Work item: For every line of the records below that holds "Standard", add one. Give only the final total.

Input records:
BEGIN

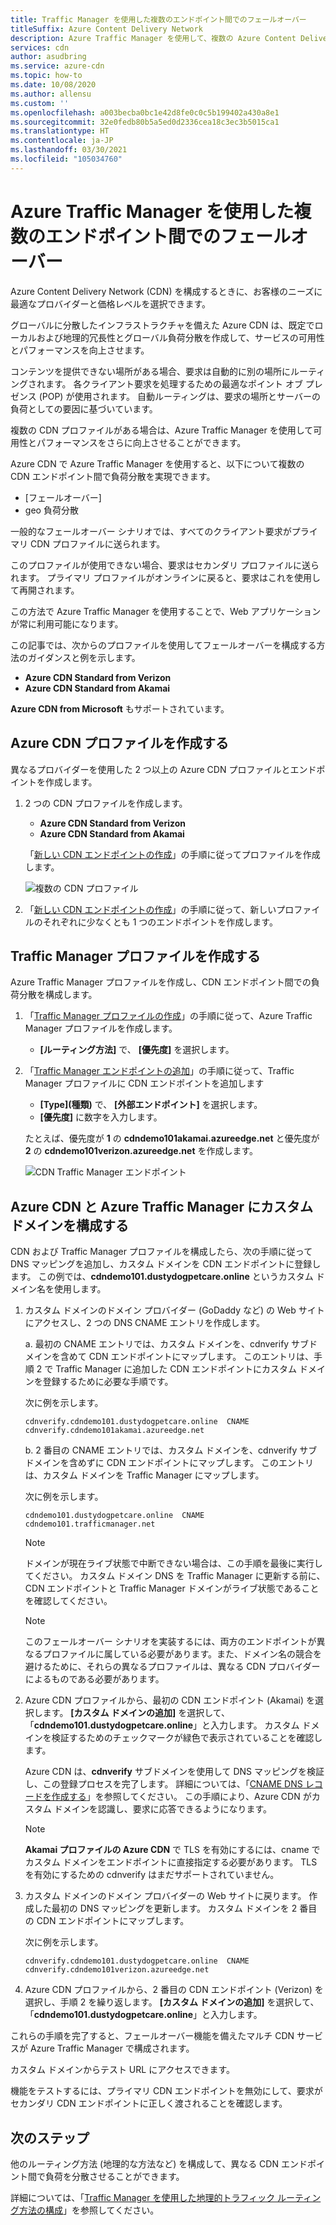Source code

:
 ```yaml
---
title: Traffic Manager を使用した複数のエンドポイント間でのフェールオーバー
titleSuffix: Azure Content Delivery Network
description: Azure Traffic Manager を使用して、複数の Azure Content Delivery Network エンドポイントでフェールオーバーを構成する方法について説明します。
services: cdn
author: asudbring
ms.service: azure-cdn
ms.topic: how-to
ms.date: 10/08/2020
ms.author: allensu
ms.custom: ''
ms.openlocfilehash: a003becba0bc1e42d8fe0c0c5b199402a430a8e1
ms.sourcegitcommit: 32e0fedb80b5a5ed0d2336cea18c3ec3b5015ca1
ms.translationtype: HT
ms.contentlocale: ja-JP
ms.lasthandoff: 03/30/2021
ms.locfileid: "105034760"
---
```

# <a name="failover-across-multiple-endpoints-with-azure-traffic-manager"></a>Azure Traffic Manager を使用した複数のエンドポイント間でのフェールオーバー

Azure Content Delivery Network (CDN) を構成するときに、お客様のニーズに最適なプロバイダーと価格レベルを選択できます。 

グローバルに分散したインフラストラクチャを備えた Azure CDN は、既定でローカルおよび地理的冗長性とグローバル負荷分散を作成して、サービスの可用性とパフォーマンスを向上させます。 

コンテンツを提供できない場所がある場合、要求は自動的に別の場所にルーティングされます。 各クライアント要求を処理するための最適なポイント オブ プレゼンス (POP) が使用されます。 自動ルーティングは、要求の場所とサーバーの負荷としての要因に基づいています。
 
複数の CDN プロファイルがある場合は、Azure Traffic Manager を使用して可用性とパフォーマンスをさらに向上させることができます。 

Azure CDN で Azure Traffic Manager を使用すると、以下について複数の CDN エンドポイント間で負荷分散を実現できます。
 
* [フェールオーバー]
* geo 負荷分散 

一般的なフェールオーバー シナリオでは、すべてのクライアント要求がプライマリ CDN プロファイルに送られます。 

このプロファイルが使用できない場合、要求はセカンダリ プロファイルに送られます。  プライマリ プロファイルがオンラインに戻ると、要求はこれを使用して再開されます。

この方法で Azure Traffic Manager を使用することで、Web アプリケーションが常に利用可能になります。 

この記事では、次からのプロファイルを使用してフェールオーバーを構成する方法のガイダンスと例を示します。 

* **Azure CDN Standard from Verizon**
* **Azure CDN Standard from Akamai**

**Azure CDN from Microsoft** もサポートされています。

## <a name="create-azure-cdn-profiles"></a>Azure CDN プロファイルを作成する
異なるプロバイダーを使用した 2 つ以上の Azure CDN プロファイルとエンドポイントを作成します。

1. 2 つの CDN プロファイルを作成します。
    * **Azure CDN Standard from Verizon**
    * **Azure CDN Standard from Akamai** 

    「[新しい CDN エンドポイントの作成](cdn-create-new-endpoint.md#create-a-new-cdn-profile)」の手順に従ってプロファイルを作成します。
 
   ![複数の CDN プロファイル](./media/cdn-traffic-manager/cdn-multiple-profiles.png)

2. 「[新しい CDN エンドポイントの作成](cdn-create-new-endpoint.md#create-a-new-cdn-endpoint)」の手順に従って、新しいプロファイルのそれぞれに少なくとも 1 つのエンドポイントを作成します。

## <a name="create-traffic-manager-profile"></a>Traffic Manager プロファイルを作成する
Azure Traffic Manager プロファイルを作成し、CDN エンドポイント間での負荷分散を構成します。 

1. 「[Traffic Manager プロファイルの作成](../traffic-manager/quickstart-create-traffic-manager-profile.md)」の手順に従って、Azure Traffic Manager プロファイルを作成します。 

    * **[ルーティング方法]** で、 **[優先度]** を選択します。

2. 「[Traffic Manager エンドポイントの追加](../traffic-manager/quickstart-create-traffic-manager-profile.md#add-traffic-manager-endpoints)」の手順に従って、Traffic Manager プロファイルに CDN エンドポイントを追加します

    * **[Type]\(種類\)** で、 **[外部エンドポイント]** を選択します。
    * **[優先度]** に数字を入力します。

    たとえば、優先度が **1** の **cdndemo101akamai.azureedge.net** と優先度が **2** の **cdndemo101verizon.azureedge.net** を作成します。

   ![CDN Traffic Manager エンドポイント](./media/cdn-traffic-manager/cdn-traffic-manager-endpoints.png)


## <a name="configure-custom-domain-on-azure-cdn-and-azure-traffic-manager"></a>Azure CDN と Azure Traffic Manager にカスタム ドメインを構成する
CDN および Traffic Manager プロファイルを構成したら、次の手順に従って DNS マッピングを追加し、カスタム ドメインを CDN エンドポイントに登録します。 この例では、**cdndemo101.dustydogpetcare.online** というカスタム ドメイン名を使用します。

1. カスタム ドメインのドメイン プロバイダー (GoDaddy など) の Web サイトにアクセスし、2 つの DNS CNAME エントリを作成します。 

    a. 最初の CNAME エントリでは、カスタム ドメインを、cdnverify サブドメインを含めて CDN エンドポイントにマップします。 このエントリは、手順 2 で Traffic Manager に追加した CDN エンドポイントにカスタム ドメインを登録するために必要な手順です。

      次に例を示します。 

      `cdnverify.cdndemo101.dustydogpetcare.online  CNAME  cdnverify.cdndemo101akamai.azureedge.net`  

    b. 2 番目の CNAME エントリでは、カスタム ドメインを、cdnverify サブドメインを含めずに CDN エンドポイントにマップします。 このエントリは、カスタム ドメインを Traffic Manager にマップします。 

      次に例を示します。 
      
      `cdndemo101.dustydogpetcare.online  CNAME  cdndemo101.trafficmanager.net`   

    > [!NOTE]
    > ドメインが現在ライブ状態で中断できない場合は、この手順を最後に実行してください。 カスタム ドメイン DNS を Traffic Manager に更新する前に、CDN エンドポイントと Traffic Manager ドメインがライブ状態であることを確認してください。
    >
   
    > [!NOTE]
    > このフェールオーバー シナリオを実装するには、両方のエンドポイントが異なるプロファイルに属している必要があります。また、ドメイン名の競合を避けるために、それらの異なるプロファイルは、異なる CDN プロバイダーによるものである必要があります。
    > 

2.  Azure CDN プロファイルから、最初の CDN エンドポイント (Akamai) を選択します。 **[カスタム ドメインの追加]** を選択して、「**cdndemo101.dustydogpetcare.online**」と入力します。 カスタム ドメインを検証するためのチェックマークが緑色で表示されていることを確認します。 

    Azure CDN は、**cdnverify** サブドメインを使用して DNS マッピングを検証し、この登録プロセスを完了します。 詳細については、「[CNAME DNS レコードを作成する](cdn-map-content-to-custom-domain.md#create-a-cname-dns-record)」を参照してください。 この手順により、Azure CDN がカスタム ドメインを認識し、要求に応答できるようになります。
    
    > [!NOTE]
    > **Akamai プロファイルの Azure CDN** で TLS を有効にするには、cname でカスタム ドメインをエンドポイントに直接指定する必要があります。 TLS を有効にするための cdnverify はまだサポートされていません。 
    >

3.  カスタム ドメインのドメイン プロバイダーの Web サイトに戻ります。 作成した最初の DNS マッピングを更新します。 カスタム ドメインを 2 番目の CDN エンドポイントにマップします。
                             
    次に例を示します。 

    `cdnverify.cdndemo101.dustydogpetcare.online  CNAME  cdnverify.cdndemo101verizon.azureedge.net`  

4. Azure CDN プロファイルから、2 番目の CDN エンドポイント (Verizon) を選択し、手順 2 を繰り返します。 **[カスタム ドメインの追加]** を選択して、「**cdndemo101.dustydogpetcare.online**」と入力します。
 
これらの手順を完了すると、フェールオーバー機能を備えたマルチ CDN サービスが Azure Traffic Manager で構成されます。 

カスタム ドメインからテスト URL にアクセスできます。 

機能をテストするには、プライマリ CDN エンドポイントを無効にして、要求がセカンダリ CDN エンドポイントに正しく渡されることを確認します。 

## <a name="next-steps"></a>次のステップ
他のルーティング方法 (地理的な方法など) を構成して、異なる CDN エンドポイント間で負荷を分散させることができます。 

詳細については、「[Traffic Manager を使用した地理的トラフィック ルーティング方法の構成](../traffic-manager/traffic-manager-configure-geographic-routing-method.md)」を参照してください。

END

Written response: 4